From the entries that follow, copy exactly the lines beginning at the line holding "screenshot all players." and continuing through the line holding "## Configuration".
##### Provided information #####
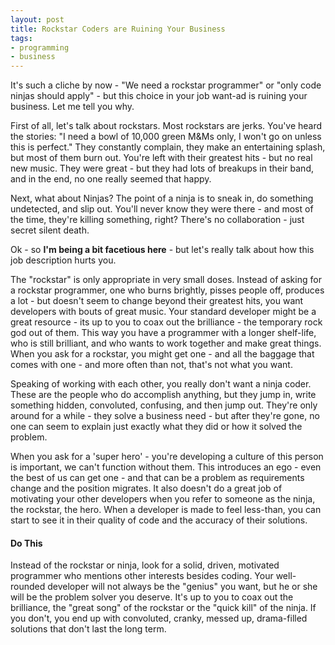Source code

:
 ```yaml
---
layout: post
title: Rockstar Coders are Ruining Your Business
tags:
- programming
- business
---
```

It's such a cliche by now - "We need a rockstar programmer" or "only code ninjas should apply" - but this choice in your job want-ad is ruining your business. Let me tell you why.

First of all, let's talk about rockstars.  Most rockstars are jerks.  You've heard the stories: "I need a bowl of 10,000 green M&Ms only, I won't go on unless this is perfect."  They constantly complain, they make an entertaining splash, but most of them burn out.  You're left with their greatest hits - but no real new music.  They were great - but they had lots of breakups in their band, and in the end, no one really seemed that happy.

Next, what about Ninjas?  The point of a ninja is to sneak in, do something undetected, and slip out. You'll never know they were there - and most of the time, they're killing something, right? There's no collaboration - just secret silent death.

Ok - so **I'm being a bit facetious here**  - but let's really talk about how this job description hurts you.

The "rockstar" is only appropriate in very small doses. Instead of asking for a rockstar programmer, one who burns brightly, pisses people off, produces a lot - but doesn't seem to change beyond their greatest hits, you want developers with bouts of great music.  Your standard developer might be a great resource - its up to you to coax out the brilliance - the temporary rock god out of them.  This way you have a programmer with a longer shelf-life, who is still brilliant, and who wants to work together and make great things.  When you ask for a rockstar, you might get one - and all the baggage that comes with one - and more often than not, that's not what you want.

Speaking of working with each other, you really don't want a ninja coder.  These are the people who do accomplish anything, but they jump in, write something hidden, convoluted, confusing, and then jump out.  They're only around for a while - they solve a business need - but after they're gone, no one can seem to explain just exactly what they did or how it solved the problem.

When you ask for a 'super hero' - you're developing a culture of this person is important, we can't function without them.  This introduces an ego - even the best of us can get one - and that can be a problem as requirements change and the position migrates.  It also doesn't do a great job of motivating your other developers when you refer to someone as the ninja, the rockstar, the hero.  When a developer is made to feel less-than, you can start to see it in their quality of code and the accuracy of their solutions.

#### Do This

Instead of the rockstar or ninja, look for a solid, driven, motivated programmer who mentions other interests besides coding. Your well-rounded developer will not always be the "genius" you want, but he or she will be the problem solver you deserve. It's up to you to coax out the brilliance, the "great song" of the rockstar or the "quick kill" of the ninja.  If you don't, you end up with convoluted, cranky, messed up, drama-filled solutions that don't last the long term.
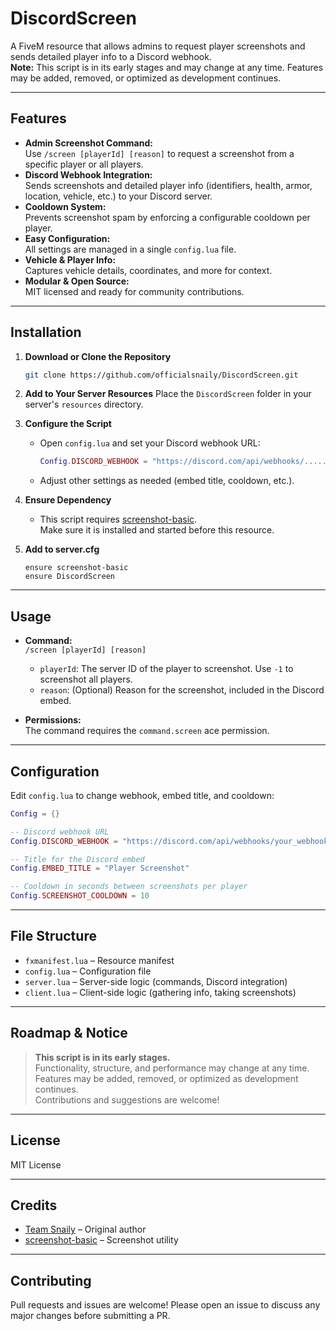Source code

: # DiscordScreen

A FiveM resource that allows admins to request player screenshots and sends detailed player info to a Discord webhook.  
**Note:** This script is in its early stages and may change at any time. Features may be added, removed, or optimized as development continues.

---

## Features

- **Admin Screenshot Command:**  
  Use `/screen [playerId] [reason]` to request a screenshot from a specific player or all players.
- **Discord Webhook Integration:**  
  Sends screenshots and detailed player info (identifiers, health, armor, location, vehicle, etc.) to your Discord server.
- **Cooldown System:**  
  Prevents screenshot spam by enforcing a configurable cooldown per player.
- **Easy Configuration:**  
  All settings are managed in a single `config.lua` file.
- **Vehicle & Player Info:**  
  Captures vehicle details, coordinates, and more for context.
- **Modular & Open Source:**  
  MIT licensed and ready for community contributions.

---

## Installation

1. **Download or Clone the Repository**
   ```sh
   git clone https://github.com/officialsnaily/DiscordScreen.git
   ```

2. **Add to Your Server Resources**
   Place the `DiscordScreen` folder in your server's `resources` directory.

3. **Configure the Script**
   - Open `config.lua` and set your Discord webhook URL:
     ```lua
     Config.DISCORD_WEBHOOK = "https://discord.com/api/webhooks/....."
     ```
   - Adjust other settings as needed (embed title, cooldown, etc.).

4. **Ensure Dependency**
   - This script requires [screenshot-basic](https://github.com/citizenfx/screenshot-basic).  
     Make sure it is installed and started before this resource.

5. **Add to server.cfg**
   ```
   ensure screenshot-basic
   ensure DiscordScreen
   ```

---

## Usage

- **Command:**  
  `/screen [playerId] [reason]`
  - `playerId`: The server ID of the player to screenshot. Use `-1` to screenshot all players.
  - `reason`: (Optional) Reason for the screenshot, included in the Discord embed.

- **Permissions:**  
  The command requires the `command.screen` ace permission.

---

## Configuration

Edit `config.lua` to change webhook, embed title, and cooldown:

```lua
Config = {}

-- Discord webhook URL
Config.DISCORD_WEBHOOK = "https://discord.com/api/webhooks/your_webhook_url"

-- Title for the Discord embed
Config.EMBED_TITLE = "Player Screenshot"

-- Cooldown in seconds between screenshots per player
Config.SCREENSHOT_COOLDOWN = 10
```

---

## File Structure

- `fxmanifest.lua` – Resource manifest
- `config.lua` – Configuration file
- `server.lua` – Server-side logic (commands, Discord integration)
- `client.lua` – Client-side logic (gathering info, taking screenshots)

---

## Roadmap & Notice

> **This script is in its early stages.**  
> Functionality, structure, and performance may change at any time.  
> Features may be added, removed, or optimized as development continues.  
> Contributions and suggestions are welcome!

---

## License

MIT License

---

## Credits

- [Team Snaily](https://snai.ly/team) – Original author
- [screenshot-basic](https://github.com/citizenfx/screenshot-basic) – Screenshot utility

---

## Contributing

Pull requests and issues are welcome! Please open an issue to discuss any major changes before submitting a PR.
#####
##### Provided information #####
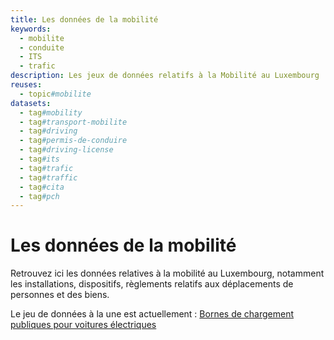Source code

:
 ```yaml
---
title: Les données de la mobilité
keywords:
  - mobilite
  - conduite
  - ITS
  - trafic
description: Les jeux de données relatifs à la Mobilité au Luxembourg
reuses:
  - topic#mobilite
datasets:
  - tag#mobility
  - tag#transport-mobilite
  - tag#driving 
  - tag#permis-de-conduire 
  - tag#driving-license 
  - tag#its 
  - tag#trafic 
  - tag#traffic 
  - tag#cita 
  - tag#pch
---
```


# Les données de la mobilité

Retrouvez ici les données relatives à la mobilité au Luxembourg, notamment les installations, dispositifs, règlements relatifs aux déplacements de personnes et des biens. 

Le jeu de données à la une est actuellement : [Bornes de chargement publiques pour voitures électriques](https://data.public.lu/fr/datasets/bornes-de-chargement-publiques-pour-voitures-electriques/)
#####
▶ Response to this task:
  - `playerId`: The server ID of the player to screenshot. Use `-1` to screenshot all players.
  - `reason`: (Optional) Reason for the screenshot, included in the Discord embed.

- **Permissions:**  
  The command requires the `command.screen` ace permission.

---

## Configuration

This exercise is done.